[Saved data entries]
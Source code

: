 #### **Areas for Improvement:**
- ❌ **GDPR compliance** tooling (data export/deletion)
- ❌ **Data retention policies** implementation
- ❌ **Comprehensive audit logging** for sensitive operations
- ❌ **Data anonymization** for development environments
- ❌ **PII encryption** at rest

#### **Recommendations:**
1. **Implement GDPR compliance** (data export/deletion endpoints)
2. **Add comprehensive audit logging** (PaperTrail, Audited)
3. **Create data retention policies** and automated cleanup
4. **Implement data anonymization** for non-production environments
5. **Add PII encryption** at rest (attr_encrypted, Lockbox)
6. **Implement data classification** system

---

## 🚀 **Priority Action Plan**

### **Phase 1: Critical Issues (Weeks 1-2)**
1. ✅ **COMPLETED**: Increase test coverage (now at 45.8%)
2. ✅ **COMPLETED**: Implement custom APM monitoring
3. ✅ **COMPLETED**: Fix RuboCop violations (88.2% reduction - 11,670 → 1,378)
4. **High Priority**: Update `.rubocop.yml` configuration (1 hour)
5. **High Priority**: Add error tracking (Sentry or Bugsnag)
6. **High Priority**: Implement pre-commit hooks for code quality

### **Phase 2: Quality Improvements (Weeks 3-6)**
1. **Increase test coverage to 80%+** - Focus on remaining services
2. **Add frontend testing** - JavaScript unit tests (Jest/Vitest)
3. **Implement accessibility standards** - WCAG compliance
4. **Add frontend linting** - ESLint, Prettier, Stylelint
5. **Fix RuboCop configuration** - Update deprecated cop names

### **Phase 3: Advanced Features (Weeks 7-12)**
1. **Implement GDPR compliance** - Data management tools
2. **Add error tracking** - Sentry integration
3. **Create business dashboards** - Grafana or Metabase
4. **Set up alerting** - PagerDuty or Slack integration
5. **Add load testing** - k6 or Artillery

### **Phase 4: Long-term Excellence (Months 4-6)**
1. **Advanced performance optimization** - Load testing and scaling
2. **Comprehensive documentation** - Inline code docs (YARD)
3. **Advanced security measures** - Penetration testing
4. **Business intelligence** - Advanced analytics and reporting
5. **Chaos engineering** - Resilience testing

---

> **Task to complete**: State how many lines of the records hold the string "tracking", and nothing else.

> **Answer section**: 2